>>>>
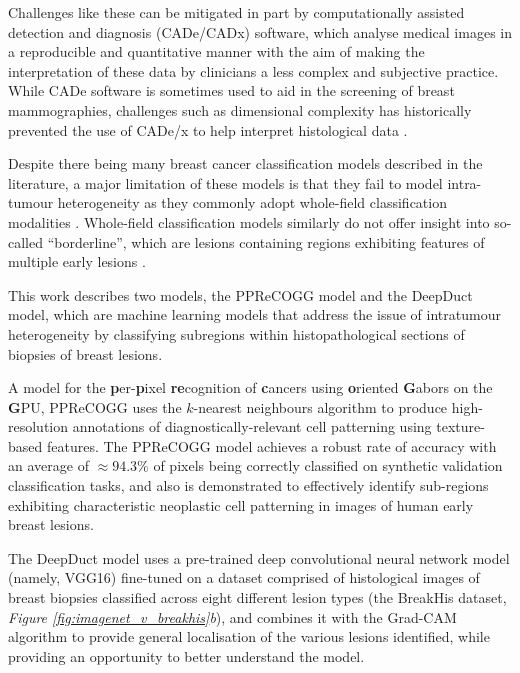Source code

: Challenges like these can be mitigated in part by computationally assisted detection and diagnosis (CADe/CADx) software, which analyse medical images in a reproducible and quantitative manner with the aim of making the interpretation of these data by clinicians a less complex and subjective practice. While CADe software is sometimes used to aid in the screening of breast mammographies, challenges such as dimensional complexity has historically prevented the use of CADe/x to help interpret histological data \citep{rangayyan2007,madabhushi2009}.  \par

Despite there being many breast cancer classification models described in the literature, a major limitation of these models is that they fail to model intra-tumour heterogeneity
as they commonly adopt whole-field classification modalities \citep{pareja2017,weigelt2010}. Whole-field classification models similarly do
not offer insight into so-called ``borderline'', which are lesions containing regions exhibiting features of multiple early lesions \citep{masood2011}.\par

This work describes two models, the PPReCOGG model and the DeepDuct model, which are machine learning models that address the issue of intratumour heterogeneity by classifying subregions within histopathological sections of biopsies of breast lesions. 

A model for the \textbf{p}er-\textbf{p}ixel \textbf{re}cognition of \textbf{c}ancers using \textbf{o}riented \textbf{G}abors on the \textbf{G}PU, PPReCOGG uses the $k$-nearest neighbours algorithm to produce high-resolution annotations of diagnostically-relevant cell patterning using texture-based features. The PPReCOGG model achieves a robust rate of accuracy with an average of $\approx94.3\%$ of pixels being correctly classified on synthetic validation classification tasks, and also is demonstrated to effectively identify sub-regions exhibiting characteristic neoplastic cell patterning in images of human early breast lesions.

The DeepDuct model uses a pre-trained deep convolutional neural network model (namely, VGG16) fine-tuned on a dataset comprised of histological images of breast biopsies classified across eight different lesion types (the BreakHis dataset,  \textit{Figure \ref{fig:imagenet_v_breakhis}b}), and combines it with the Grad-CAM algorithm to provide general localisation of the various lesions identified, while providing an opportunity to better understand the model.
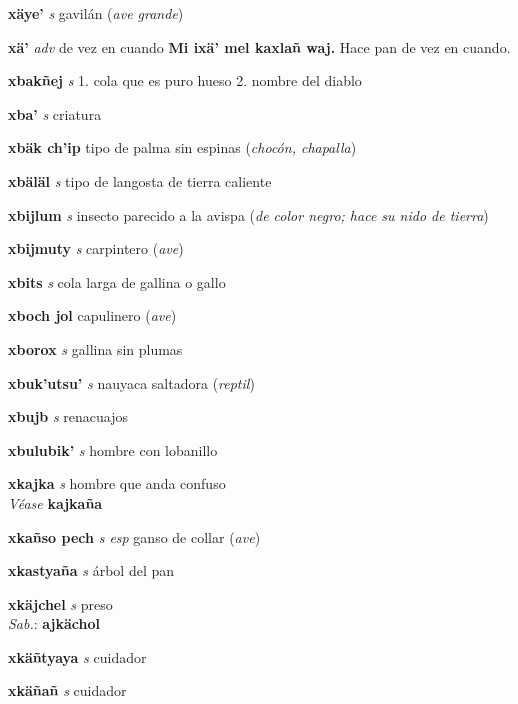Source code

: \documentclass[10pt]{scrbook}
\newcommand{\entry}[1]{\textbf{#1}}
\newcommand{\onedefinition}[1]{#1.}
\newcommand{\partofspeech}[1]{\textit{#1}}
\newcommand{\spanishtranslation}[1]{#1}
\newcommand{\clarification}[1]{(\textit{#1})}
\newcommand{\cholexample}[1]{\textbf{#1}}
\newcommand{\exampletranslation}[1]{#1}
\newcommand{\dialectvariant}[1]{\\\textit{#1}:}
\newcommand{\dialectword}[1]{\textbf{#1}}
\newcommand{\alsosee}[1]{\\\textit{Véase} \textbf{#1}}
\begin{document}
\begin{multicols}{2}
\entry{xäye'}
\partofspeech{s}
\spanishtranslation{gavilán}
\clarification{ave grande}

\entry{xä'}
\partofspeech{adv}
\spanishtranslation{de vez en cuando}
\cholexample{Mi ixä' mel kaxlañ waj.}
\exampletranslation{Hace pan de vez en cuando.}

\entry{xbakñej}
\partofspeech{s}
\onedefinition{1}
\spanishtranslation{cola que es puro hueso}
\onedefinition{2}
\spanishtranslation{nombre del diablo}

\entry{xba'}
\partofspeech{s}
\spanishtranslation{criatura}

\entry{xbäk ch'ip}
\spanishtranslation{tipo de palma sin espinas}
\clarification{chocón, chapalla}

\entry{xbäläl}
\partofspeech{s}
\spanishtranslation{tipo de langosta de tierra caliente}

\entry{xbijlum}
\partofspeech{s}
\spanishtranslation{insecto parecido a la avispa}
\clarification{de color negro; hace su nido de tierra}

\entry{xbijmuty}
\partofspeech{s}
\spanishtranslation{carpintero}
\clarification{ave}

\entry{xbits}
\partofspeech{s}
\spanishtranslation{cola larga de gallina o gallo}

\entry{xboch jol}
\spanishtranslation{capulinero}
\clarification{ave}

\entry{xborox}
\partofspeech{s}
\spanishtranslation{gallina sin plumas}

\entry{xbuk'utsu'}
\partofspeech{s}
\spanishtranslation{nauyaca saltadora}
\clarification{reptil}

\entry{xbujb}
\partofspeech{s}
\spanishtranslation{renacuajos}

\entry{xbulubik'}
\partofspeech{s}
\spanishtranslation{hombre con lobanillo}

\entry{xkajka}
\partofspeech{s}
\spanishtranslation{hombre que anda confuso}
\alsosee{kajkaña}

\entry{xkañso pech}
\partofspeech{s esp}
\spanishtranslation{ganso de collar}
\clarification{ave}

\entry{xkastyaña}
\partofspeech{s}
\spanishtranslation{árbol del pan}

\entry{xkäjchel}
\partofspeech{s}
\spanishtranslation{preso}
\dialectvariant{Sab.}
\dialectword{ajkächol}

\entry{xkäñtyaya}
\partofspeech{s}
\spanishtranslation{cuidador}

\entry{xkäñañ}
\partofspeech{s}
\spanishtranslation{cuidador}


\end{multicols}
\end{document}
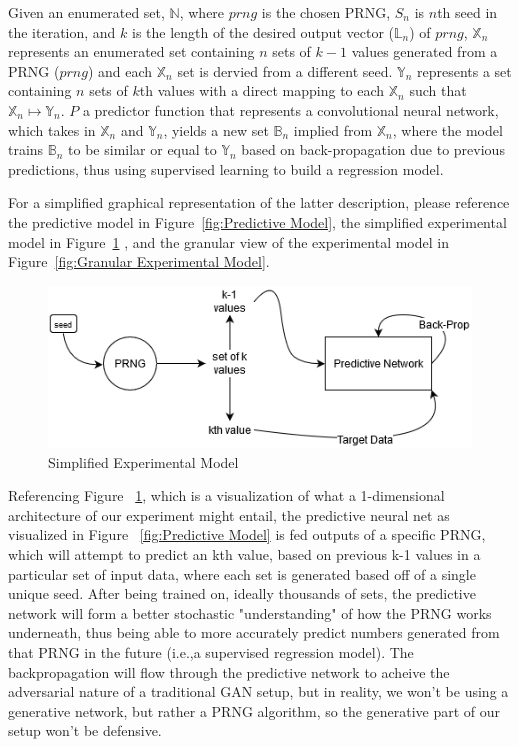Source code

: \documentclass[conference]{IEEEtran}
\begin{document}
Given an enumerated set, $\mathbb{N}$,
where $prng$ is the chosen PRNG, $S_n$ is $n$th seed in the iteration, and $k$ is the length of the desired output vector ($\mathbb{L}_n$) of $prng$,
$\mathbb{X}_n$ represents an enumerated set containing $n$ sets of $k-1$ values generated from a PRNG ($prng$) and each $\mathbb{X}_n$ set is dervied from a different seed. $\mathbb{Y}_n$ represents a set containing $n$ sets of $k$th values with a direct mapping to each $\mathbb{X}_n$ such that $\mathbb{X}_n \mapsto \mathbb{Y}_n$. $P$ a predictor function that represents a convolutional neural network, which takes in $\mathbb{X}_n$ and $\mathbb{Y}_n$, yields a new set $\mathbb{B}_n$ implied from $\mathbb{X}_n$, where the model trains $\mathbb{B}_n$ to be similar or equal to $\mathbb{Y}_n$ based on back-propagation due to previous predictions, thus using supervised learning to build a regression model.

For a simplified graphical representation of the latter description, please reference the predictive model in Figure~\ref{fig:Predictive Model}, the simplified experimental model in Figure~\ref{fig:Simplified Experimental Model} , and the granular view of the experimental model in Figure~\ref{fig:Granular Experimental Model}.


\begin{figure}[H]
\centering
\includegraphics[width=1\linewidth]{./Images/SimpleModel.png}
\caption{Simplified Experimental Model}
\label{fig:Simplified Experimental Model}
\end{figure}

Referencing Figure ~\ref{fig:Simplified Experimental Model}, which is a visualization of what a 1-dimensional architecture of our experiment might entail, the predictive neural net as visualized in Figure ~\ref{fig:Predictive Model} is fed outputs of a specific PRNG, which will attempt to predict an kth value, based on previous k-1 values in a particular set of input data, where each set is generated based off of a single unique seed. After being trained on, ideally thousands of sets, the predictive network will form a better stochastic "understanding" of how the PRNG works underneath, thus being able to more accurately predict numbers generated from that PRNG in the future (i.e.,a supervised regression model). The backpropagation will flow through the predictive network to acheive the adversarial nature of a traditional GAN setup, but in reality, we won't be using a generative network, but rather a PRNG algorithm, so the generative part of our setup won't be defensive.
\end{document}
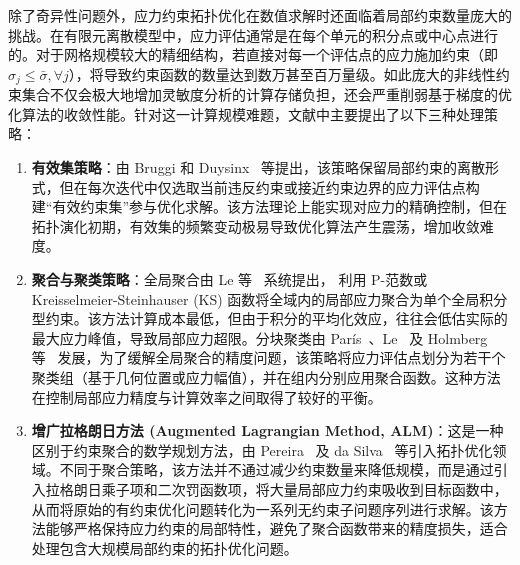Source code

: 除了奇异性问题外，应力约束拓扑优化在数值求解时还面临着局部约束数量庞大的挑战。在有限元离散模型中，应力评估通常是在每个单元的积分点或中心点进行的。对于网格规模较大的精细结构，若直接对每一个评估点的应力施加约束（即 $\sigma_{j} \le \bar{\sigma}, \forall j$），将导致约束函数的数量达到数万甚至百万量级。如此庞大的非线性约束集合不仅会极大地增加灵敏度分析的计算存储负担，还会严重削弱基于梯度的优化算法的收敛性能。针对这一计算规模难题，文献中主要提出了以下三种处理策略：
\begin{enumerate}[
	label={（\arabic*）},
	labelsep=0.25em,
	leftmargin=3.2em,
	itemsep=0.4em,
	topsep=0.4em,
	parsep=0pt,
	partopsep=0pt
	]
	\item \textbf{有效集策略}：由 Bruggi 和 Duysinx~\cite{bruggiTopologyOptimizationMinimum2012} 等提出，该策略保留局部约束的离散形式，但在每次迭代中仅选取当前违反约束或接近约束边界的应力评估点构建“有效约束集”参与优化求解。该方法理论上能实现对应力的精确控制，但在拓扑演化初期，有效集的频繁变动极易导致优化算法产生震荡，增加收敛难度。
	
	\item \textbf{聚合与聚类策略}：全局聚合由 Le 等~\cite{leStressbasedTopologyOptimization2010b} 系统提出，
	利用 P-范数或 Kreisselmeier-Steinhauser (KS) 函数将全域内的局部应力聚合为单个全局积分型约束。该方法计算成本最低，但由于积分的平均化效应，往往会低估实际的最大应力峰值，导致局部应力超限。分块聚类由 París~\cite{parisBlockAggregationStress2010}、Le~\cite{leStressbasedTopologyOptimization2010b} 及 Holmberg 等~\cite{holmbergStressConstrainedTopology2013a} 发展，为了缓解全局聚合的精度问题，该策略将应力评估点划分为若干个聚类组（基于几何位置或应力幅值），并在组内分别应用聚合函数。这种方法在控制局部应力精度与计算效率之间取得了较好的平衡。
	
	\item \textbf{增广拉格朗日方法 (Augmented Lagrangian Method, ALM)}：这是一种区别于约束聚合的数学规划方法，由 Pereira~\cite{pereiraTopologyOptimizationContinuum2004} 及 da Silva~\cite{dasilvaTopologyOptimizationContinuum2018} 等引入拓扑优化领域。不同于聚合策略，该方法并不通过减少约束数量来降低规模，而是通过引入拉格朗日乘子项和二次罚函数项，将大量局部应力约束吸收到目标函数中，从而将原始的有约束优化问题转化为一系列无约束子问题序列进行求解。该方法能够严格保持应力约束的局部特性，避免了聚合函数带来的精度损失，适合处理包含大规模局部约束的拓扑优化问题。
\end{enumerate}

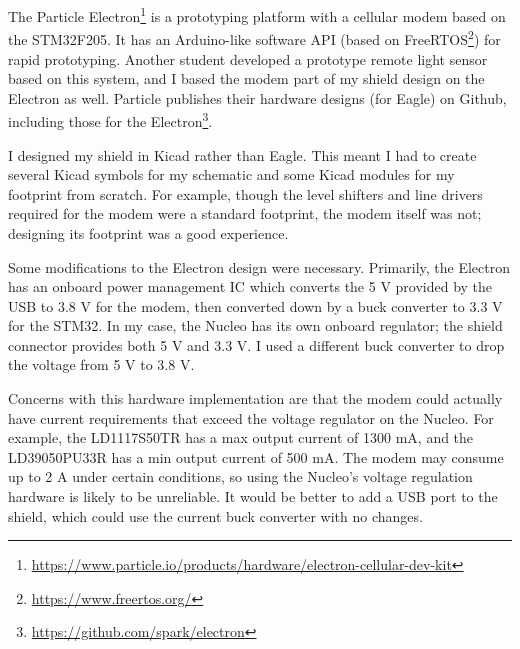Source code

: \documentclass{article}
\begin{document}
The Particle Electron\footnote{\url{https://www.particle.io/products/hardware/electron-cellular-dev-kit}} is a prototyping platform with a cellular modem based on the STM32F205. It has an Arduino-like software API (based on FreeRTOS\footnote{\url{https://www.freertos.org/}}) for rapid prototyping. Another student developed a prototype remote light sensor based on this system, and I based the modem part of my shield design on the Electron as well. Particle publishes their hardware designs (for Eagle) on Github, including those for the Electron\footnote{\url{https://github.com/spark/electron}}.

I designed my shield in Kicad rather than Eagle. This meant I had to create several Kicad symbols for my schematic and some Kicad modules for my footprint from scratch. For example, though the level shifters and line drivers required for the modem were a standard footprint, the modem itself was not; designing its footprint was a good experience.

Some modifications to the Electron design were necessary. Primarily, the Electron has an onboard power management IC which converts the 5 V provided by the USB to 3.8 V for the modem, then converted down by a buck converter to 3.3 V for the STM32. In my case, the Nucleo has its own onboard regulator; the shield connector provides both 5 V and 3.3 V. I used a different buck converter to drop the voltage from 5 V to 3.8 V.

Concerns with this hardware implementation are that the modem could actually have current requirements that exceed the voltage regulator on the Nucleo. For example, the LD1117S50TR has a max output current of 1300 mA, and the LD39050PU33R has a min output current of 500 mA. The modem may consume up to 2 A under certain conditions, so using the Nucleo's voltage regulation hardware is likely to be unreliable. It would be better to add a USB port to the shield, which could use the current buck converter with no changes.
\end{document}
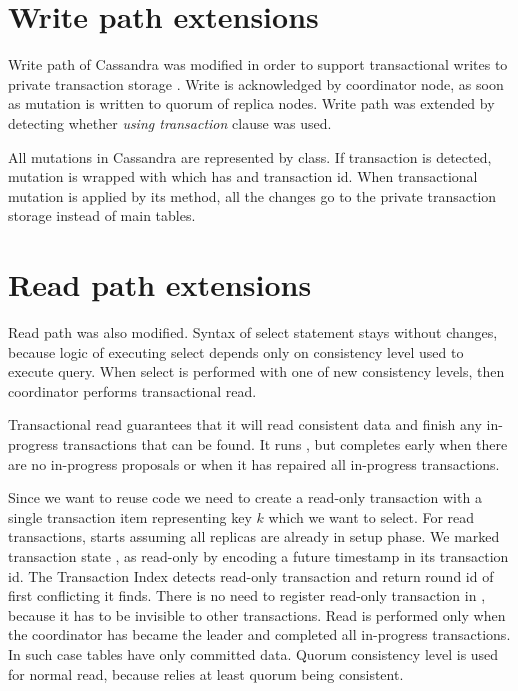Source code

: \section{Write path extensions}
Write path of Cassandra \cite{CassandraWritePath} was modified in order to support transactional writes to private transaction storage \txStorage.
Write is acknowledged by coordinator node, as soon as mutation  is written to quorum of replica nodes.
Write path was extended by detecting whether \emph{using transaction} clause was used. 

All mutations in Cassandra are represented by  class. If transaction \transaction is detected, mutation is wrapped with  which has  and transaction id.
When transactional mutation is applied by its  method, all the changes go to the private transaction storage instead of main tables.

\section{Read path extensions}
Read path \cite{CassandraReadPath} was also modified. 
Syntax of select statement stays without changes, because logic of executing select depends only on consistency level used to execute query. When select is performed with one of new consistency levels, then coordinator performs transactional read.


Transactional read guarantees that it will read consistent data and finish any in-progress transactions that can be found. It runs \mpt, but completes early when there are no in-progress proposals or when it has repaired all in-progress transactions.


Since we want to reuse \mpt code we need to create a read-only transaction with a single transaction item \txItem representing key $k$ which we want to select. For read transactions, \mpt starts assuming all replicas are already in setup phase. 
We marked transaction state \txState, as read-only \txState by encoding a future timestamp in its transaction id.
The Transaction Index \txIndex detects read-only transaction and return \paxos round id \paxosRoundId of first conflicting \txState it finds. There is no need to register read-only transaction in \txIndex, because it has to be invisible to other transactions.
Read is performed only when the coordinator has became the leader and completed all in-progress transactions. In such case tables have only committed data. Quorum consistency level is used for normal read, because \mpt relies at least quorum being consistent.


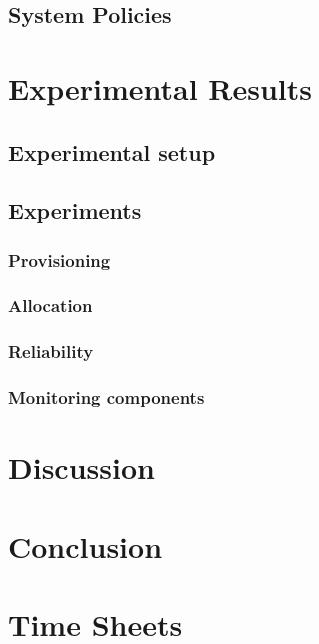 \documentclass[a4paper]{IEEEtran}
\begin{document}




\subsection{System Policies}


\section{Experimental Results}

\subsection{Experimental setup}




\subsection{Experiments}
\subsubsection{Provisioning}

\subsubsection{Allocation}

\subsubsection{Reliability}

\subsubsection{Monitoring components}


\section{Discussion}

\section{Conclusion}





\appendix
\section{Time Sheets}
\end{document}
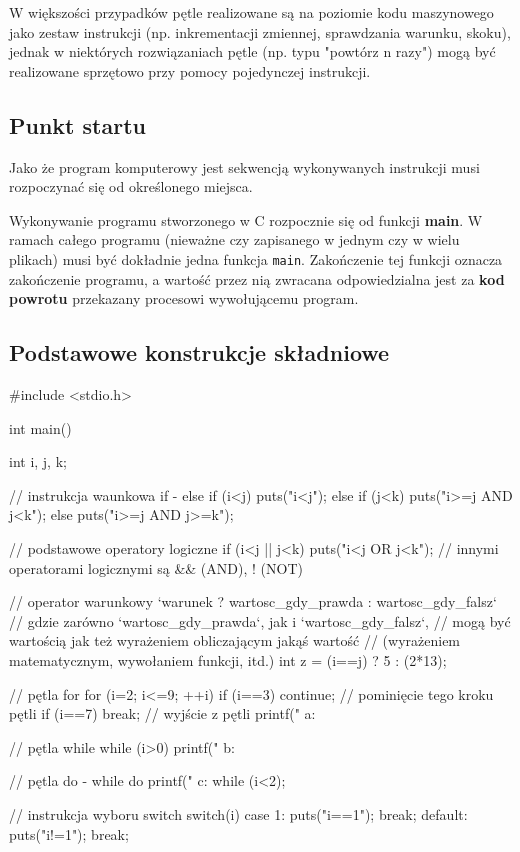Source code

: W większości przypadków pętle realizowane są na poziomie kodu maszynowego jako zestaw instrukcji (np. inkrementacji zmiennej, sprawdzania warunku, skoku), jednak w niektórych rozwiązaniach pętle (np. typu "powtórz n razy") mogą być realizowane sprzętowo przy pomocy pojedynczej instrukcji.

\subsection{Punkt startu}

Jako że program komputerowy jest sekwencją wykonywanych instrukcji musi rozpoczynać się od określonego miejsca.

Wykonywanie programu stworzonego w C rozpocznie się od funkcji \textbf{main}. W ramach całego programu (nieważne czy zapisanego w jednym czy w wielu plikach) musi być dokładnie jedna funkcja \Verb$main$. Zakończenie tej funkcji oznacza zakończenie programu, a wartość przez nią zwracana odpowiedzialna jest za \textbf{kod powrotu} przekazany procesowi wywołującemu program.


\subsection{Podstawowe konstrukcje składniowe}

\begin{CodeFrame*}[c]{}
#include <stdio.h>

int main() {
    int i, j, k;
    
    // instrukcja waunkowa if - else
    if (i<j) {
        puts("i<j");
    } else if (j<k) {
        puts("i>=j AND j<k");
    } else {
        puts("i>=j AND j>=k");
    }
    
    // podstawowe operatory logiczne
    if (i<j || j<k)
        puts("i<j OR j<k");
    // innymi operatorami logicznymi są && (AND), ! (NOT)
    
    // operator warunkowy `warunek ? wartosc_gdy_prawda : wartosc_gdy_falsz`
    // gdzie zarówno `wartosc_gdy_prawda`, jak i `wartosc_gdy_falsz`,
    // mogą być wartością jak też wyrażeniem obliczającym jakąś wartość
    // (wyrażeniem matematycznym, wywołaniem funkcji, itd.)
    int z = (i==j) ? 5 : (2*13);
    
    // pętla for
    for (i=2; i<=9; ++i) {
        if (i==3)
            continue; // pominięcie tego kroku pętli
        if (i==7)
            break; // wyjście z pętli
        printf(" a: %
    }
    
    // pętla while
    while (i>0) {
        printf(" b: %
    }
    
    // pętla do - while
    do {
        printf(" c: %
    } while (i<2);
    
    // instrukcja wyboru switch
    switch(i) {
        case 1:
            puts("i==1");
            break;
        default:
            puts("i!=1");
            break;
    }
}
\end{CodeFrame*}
<<<<
### [TASK INSTRUCTIONS]
Restate the data word for word from its first line through the line with "not offer insight", leaving out any picture along the way.

### [TASK RESULT]
Source code

: Challenges like these can be mitigated in part by computationally assisted detection and diagnosis (CADe/CADx) software, which analyse medical images in a reproducible and quantitative manner with the aim of making the interpretation of these data by clinicians a less complex and subjective practice. While CADe software is sometimes used to aid in the screening of breast mammographies, challenges such as dimensional complexity has historically prevented the use of CADe/x to help interpret histological data \citep{rangayyan2007,madabhushi2009}.  \par

Despite there being many breast cancer classification models described in the literature, a major limitation of these models is that they fail to model intra-tumour heterogeneity
as they commonly adopt whole-field classification modalities \citep{pareja2017,weigelt2010}. Whole-field classification models similarly do
not offer insight into so-called ``borderline'', which are lesions containing regions exhibiting features of multiple early lesions \citep{masood2011}.\par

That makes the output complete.